何年経っても、この想いが霞むことはない。


「会いに来てくれてありがとな」

「ええと……それは、新卒のときの話ですか? それとも今日の?」

「全部だよ、全部」


月の光に照らされる石畳の道を歩く。以前なら気になって仕方なかった人の目も、もうまるで気にしなくなった。

そう変えてくれたのは、他でもない彼だ。

彼は不思議そうに首を傾げたが、ゆっくり俺の手を引いて引き寄せた。その薬指には、俺と同じシルバーリングが嵌められている。

遠い昔彼に渡した、琥珀色の石を中心に輝かせて。


「改まって言われると、嬉しいより恥ずかしいが勝りますね」

「お~、いいぞ。
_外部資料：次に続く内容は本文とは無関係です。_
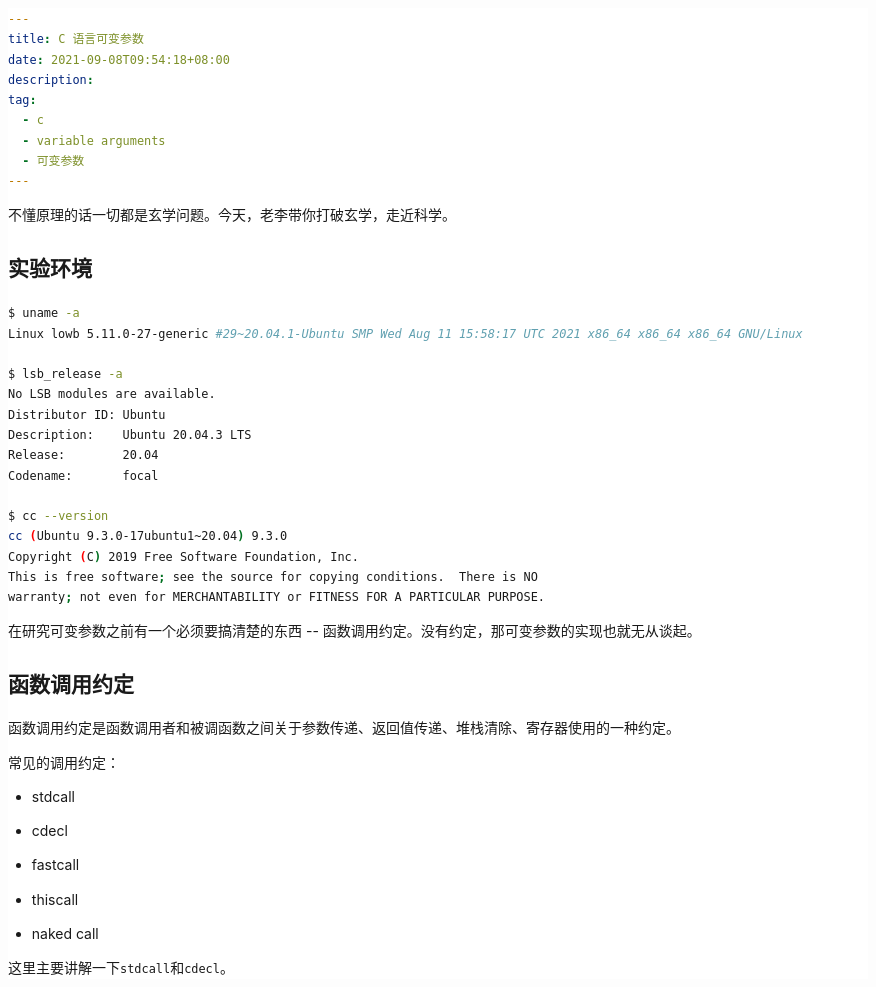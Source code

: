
 ```yaml
---
title: C 语言可变参数
date: 2021-09-08T09:54:18+08:00
description:
tag:
  - c
  - variable arguments
  - 可变参数
---
```


不懂原理的话一切都是玄学问题。今天，老李带你打破玄学，走近科学。

## 实验环境

```bash
$ uname -a
Linux lowb 5.11.0-27-generic #29~20.04.1-Ubuntu SMP Wed Aug 11 15:58:17 UTC 2021 x86_64 x86_64 x86_64 GNU/Linux

$ lsb_release -a
No LSB modules are available.
Distributor ID: Ubuntu
Description:    Ubuntu 20.04.3 LTS
Release:        20.04
Codename:       focal

$ cc --version
cc (Ubuntu 9.3.0-17ubuntu1~20.04) 9.3.0
Copyright (C) 2019 Free Software Foundation, Inc.
This is free software; see the source for copying conditions.  There is NO
warranty; not even for MERCHANTABILITY or FITNESS FOR A PARTICULAR PURPOSE.
```

在研究可变参数之前有一个必须要搞清楚的东西 -- 函数调用约定。没有约定，那可变参数的实现也就无从谈起。

## 函数调用约定

函数调用约定是函数调用者和被调函数之间关于参数传递、返回值传递、堆栈清除、寄存器使用的一种约定。

常见的调用约定：

- stdcall

- cdecl

- fastcall

- thiscall

- naked call

这里主要讲解一下`stdcall`和`cdecl`。
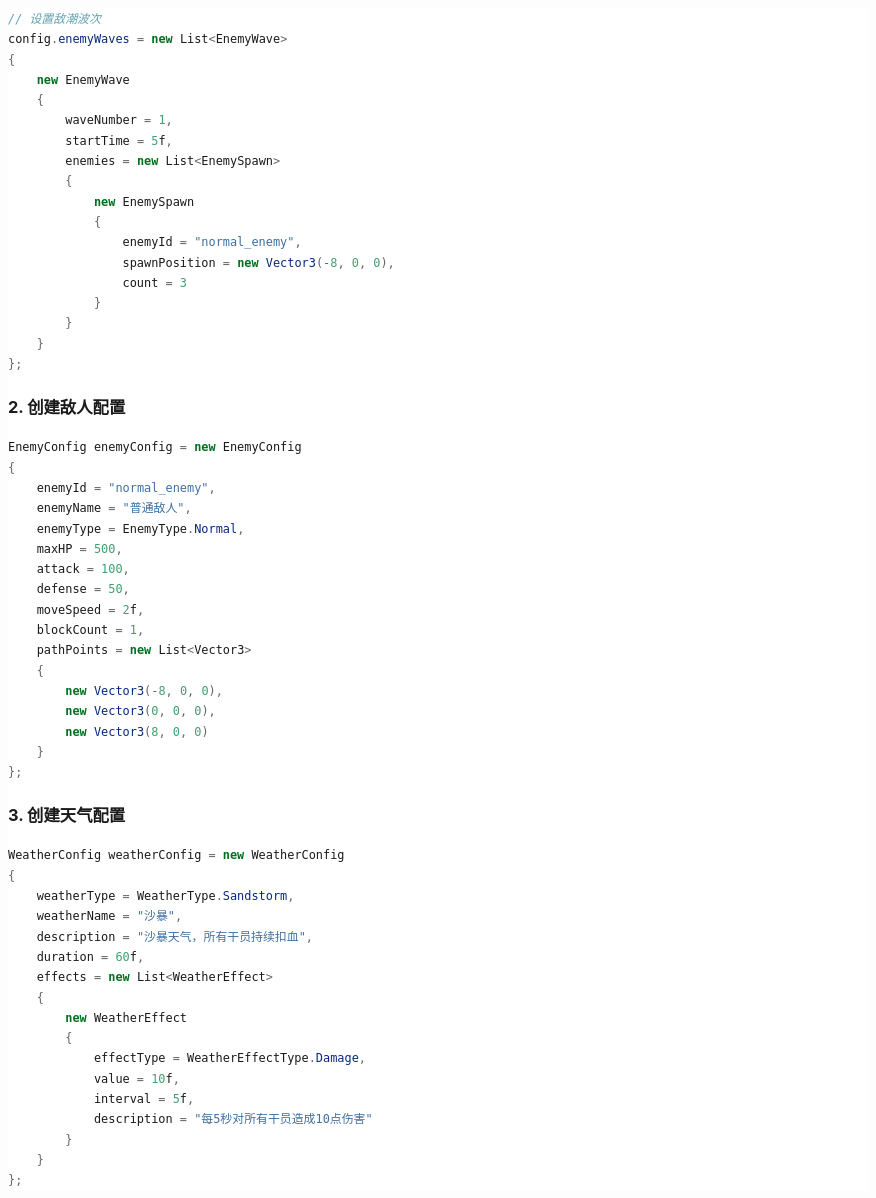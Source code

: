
 ```csharp
// 设置敌潮波次
config.enemyWaves = new List<EnemyWave>
{
    new EnemyWave
    {
        waveNumber = 1,
        startTime = 5f,
        enemies = new List<EnemySpawn>
        {
            new EnemySpawn
            {
                enemyId = "normal_enemy",
                spawnPosition = new Vector3(-8, 0, 0),
                count = 3
            }
        }
    }
};
```

### 2. 创建敌人配置

```csharp
EnemyConfig enemyConfig = new EnemyConfig
{
    enemyId = "normal_enemy",
    enemyName = "普通敌人",
    enemyType = EnemyType.Normal,
    maxHP = 500,
    attack = 100,
    defense = 50,
    moveSpeed = 2f,
    blockCount = 1,
    pathPoints = new List<Vector3>
    {
        new Vector3(-8, 0, 0),
        new Vector3(0, 0, 0),
        new Vector3(8, 0, 0)
    }
};
```

### 3. 创建天气配置

```csharp
WeatherConfig weatherConfig = new WeatherConfig
{
    weatherType = WeatherType.Sandstorm,
    weatherName = "沙暴",
    description = "沙暴天气，所有干员持续扣血",
    duration = 60f,
    effects = new List<WeatherEffect>
    {
        new WeatherEffect
        {
            effectType = WeatherEffectType.Damage,
            value = 10f,
            interval = 5f,
            description = "每5秒对所有干员造成10点伤害"
        }
    }
};
```
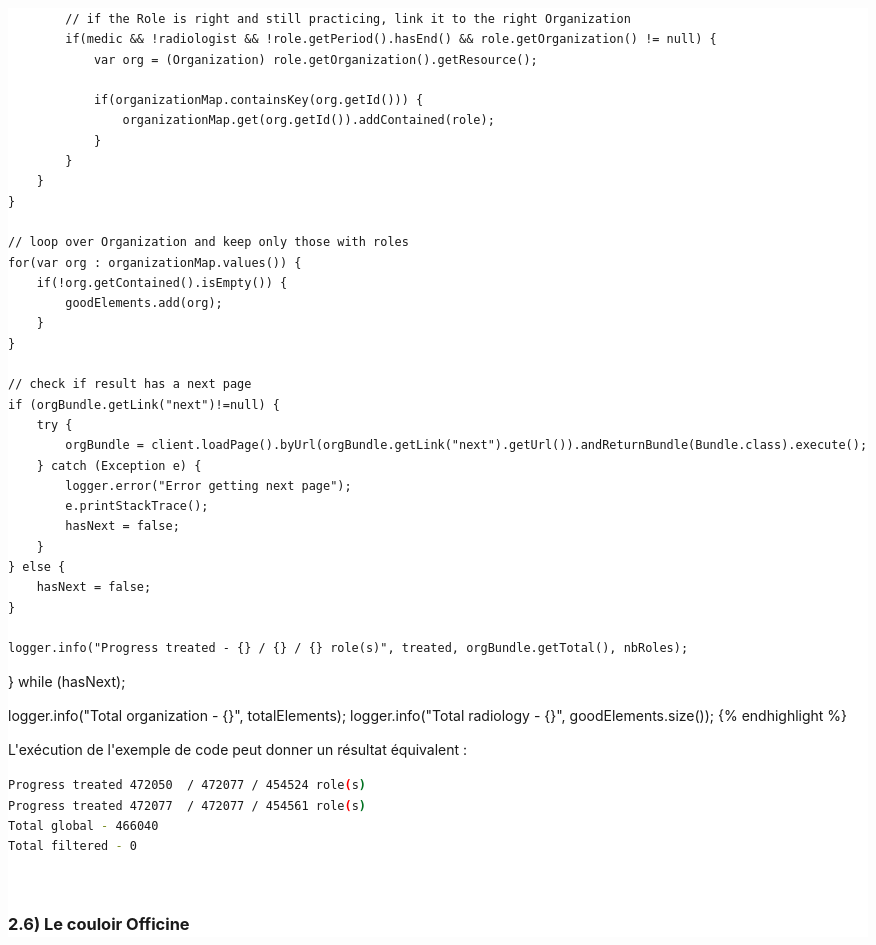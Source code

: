 
            // if the Role is right and still practicing, link it to the right Organization
            if(medic && !radiologist && !role.getPeriod().hasEnd() && role.getOrganization() != null) {
                var org = (Organization) role.getOrganization().getResource();

                if(organizationMap.containsKey(org.getId())) {
                    organizationMap.get(org.getId()).addContained(role);
                }
            }
        }
    }

    // loop over Organization and keep only those with roles
    for(var org : organizationMap.values()) {
        if(!org.getContained().isEmpty()) {
            goodElements.add(org);
        }
    }

    // check if result has a next page
    if (orgBundle.getLink("next")!=null) {
        try {
            orgBundle = client.loadPage().byUrl(orgBundle.getLink("next").getUrl()).andReturnBundle(Bundle.class).execute();
        } catch (Exception e) {
            logger.error("Error getting next page");
            e.printStackTrace();
            hasNext = false;
        }
    } else {
        hasNext = false;
    }

    logger.info("Progress treated - {} / {} / {} role(s)", treated, orgBundle.getTotal(), nbRoles);
} while (hasNext);

logger.info("Total organization - {}", totalElements);
logger.info("Total radiology  - {}", goodElements.size());
{% endhighlight %}
</div>

</div>

L'exécution de l'exemple de code peut donner un résultat équivalent :

```bash
Progress treated 472050  / 472077 / 454524 role(s)
Progress treated 472077  / 472077 / 454561 role(s)
Total global - 466040
Total filtered - 0
```

<br />


### <a id="of-header"></a>2.6) Le couloir Officine
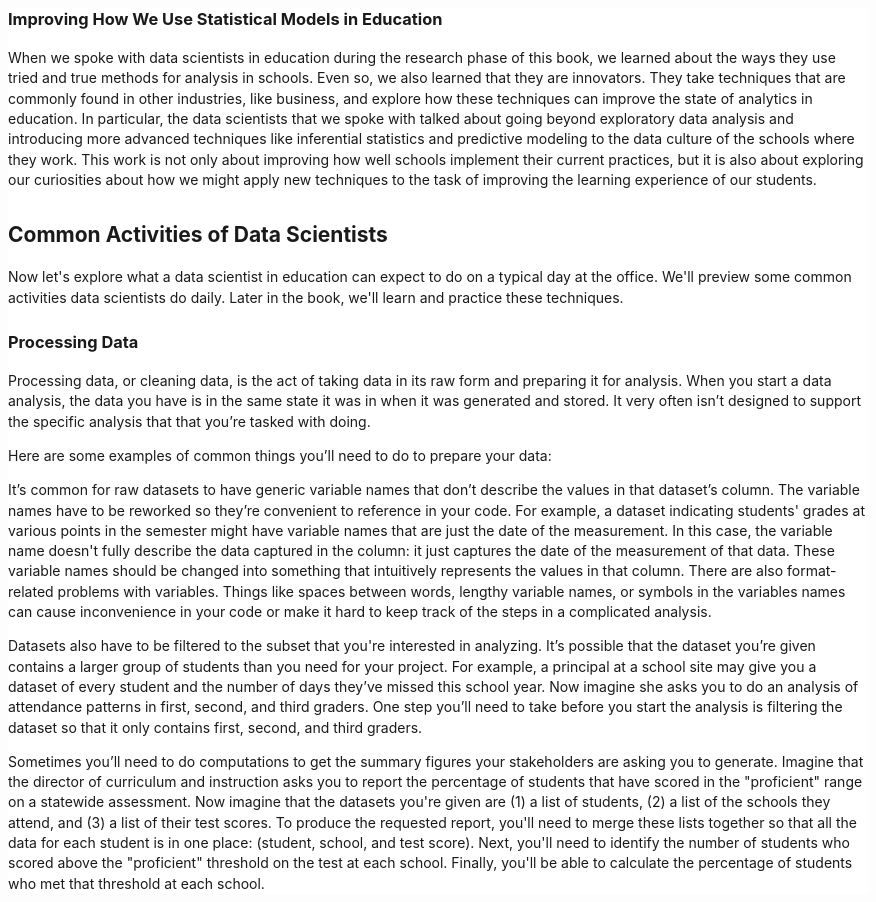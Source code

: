 ### Improving How We Use Statistical Models in Education 

When we spoke with data scientists in education during the research phase of this book, we learned about the ways they use tried and true methods for analysis in schools. Even so, we also learned that they are innovators. They take techniques that are commonly found in other industries, like business, and explore how these techniques can improve the state of analytics in education. In particular, the data scientists that we spoke with talked about going beyond exploratory data analysis and introducing more advanced techniques like inferential statistics and predictive modeling to the data culture of the schools where they work. This work is not only about improving how well schools implement their current practices, but it is also about exploring our curiosities about how we might apply new techniques to the task of improving the learning experience of our students. 

## Common Activities of Data Scientists 

Now let's explore what a data scientist in education can expect to do on a typical day at the office. We'll preview some common activities data scientists do daily. Later in the book, we'll learn and practice these techniques.

### Processing Data 

Processing data, or cleaning data, is the act of taking data in its raw form and preparing it for analysis. When you start a data analysis, the data you have is in the same state it was in when it was generated and stored. It very often isn’t designed to support the specific analysis that that you’re tasked with doing. 

Here are some examples of common things you’ll need to do to prepare your data: 

It’s common for raw datasets to have generic variable names that don’t describe the values in that dataset’s column. The variable names have to be reworked so they’re convenient to reference in your code. For example, a dataset indicating students' grades at various points in the semester might have variable names that are just the date of the measurement. In this case, the variable name doesn't fully describe the data captured in the column: it just captures the date of the measurement of that data. These variable names should be changed into something that intuitively represents the values in that column. There are also format-related problems with variables. Things like spaces between words, lengthy variable names, or symbols in the variables names can cause inconvenience in your code or make it hard to keep track of the steps in a complicated analysis. 

Datasets also have to be filtered to the subset that you're interested in analyzing. It’s possible that the dataset you’re given contains a larger group of students than you need for your project. For example, a principal at a school site may give you a dataset of every student and the number of days they’ve missed this school year. Now imagine she asks you to do an analysis of attendance patterns in first, second, and third graders. One step you’ll need to take before you start the analysis is filtering the dataset so that it only contains first, second, and third graders. 

Sometimes you’ll need to do computations to get the summary figures your stakeholders are asking you to generate. Imagine that the director of curriculum and instruction asks you to report the percentage of students that have scored in the "proficient" range on a statewide assessment. Now imagine that the datasets you're given are (1) a list of students, (2) a list of the schools they attend, and (3) a list of their test scores. To produce the requested report, you'll need to merge these lists together so that all the data for each student is in one place: (student, school, and test score). Next, you'll need to identify the number of students who scored above the "proficient" threshold on the test at each school. Finally, you'll be able to calculate the percentage of students who met that threshold at each school.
たまにはお前が照れろ」

「もう……時々意地悪なんだから」


そんなところも好きだけど、と言って、遠夜は宙の唇を掠めとった。


「さ。これからどこに行きます?」

「おまっ……外で……!」

「まあまあ。ご飯でも良いし、映画でもいいし、ナイトイベントでもいいですよ。なんせ今日は恋人三年目の記念日ですから」


どこかが足りなくても、ひとは補って生きていく力を持っている。

宙は密かに笑って、透夜の手を握った。


ずっと想い続けてくれたひとがいる。どんなに冷たい水たまりに足を入れてしまっても、すぐに引き上げてくれる人が。


「宙さん、どこがいい?」


綺麗な球体じゃなくてもいい。

石は欠けるほどに反射し、光り輝く。


「~~……っ。どこにでも行くよ」


幸せにする自信なんてなくてもいい。一緒に生きると決めたら、それだけで充分だから。


そう教えてくれた彼の為に、俺はどれだけフラついたとしても前へ進もう。

自ら彼の胸に飛び込むと、彼は泣きそうな顔で笑った。